Problem statement: For the entries below, print exactly the lines between the line holding "fastboot flash boot boot.img" and the line holding "with this release.", inclusive, and nothing else.

Provided records:
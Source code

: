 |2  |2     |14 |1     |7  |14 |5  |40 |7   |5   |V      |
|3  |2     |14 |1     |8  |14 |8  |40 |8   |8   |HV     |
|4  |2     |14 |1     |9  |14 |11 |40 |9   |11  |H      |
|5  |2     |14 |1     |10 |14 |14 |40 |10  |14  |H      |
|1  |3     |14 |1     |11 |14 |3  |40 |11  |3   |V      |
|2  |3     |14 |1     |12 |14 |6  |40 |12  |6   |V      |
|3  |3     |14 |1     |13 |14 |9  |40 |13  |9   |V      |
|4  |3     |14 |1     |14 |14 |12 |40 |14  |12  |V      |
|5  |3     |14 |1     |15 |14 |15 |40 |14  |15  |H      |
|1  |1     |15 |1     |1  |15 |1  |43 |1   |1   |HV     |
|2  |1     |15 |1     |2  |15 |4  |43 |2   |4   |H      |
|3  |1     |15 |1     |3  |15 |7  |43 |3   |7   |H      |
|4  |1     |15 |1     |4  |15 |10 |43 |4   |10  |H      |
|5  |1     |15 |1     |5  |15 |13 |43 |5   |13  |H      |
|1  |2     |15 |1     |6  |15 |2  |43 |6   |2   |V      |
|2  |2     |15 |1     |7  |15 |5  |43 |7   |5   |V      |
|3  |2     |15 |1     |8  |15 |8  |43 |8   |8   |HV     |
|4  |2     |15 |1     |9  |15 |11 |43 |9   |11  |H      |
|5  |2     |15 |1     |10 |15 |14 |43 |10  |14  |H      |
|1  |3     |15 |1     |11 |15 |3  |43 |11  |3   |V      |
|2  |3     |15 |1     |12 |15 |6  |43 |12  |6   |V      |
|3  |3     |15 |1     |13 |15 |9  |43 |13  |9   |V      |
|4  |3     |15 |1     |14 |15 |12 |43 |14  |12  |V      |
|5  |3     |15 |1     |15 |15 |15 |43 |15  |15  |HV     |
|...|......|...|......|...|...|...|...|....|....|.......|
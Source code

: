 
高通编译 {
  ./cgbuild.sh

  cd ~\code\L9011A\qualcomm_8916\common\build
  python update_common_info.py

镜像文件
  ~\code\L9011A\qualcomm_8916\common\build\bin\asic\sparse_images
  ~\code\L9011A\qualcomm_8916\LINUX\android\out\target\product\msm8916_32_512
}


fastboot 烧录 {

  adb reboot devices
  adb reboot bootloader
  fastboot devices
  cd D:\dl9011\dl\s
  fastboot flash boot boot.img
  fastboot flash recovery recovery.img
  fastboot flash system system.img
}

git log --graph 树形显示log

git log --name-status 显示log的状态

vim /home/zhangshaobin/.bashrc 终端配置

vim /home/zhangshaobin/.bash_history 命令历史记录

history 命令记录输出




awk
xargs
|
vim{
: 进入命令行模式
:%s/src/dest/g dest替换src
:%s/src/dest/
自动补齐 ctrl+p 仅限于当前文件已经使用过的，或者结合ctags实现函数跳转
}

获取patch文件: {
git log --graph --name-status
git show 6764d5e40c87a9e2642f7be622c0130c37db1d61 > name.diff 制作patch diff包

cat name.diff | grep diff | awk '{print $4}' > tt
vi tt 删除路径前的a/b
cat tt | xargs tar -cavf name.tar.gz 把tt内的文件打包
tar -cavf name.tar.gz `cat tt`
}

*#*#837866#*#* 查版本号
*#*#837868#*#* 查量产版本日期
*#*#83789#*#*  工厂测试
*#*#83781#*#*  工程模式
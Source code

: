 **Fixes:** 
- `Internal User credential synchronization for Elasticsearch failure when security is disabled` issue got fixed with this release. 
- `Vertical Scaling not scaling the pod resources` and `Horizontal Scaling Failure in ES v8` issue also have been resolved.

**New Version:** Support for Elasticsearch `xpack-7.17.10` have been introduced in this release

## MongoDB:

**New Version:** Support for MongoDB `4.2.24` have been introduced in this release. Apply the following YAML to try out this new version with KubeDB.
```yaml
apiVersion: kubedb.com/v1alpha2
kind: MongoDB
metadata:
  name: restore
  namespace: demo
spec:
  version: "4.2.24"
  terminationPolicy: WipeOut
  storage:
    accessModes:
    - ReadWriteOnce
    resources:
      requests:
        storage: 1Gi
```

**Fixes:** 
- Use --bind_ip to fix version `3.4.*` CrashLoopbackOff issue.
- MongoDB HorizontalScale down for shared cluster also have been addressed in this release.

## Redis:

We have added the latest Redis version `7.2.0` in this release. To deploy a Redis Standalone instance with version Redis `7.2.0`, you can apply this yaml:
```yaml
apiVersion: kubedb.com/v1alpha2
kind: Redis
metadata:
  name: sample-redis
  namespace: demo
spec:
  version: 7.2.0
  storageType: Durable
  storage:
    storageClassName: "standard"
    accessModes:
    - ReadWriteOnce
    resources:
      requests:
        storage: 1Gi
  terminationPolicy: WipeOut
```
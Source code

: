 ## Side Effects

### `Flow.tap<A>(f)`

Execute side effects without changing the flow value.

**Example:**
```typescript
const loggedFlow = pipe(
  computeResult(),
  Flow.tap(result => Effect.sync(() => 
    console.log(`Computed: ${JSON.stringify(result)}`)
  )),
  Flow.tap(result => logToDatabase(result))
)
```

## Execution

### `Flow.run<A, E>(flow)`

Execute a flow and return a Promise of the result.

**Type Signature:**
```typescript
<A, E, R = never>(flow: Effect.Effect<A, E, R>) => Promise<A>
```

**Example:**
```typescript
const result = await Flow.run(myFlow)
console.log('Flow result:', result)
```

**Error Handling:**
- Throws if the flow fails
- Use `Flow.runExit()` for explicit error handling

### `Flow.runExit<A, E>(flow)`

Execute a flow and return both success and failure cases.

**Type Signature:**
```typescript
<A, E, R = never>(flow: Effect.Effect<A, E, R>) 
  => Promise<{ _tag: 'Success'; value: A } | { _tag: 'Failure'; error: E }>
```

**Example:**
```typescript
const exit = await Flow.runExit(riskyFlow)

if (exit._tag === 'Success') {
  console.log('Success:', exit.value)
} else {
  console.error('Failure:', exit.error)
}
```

Result:
  fastboot flash boot boot.img
  fastboot flash recovery recovery.img
  fastboot flash system system.img
}

git log --graph 树形显示log

git log --name-status 显示log的状态

vim /home/zhangshaobin/.bashrc 终端配置

vim /home/zhangshaobin/.bash_history 命令历史记录

history 命令记录输出




awk
xargs
|
vim{
: 进入命令行模式
:%s/src/dest/g dest替换src
:%s/src/dest/
自动补齐 ctrl+p 仅限于当前文件已经使用过的，或者结合ctags实现函数跳转
}

获取patch文件: {
git log --graph --name-status
git show 6764d5e40c87a9e2642f7be622c0130c37db1d61 > name.diff 制作patch diff包

cat name.diff | grep diff | awk '{print $4}' > tt
vi tt 删除路径前的a/b
cat tt | xargs tar -cavf name.tar.gz 把tt内的文件打包
tar -cavf name.tar.gz `cat tt`
}

*#*#837866#*#* 查版本号
*#*#837868#*#* 查量产版本日期
*#*#83789#*#*  工厂测试
*#*#83781#*#*  工程模式
Source code

: **Fixes:** 
- `Internal User credential synchronization for Elasticsearch failure when security is disabled` issue got fixed with this release. 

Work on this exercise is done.